A influência que os posicionamentos políticos dos ministros já exercem fica clara em alguns grupos e movimentos de juízes. Magistrados da Associação de Juízes para a Democracia, por exemplo, fizeram campanha explícita pela soltura de Lula em 2019. O viés é tão evidente que a associação tem uma etiqueta própria dentro do site do PT para artigos relacionados a ela.
“É um exemplo típico de uma associação que une juízes em torno de temas políticos. Então é legítimo este tipo de associativismo? É legítimo este tipo de conteúdo? Daqui a pouco você tem associação de juízes conservadores ou de direita com algum nome ambíguo qualquer, porque essa ‘democracia’ [do nome ‘Associação de Juízes para Democracia’] é uma democracia ideologicamente vincada em valores de esquerda”, critica Soares da Costa.
“Ora, se o juiz acha que o seu mister, a sua judicatura, não está sendo suficiente para uma melhora da sociedade, se ele acha que deve ter manifestações e atuação políticas, retire a toga.
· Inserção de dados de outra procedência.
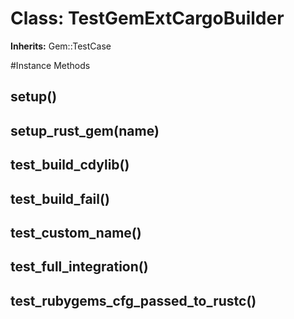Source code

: # Class: TestGemExtCargoBuilder
**Inherits:** Gem::TestCase
    




#Instance Methods
## setup() [](#method-i-setup)

## setup_rust_gem(name) [](#method-i-setup_rust_gem)

## test_build_cdylib() [](#method-i-test_build_cdylib)

## test_build_fail() [](#method-i-test_build_fail)

## test_custom_name() [](#method-i-test_custom_name)

## test_full_integration() [](#method-i-test_full_integration)

## test_rubygems_cfg_passed_to_rustc() [](#method-i-test_rubygems_cfg_passed_to_rustc)

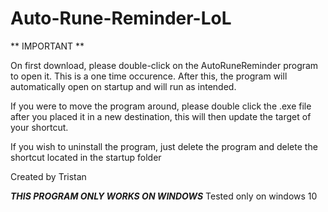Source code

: # Auto-Rune-Reminder-LoL

** IMPORTANT **

On first download, please double-click on the AutoRuneReminder program to open it. This is a one time occurence. After this, the program will automatically open on startup and will run as intended.

If you were to move the program around, please double click the .exe file after you placed it in a new destination, this will then update the target of your shortcut.

If you wish to uninstall the program, just delete the program and delete the shortcut located in the startup folder

Created by Tristan

***THIS PROGRAM ONLY WORKS ON WINDOWS*** Tested only on windows 10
Viva para a vida política. O [ex-juiz Sergio] Moro fez isso, saiu da toga. Foi para a vida política. Não são passíveis de conciliação a atividade da magistratura e a atividade política”, complementa.
Tal como a família real britânica, ministros do STF viraram alvo das colunas de fofoca
Ao buscarem sem pudor o protagonismo nas principais discussões políticas e sociais, os ministros do Supremo acabaram ganhando um tipo de atenção pública improvável para juízes de direito: tornaram-se personagens de colunas de fofoca.
Em 2021, o colunista Léo Dias, do portal Metrópoles, noticiou o começo de um romance entre um ministro do STF e "um dos maiores ícones da beleza do Brasil nos anos 80". "Os dois são amigos de longa data e, ultimamente, o trabalho os reaproximou. A amizade evoluiu para um relacionamento. Eles passaram juntos o feriado de 12 de outubro, em hotel luxuoso de São Paulo", escreveu.
Internautas começaram a fazer suposições sobre quem seriam o magistrado e a modelo mencionados por Léo Dias. O boato de que o ministro Luiz Fux e a modelo Luiza Brunet estariam namorando se espalhou pela internet. Em 2022, Brunet desmentiu a história em uma entrevista.
Na semana passada, a coluna "Observatório dos Famosos", do UOL, deu destaque à presença do ministro Dias Toffoli em um show da cantora Ivete Sangalo. “Chamou a atenção deste colunista a conversinha ao pé do ouvido do magistrado com uma morena não identificada”, afirmou o redator da coluna.
Jorge Derviche faz um paralelo dessa situação com o interesse que os veículos de fofoca britânicos têm na família real do Reino Unido. “Eles [os ministros do STF] são a nova realeza. É como a relação dos tabloides com a realeza britânica. São uma nova realeza, porque têm cargos vitalícios e mostram que têm poderes excelsos. Fazem o que querem, viraram príncipes. São os príncipes do Brasil. Tenho certeza de que o nosso atual presidente da República não consegue contrapô-los, assim como o presidente anterior não conseguiu. Eles mandam no Brasil, e agora estão vestindo a coroa para que todo mundo veja”.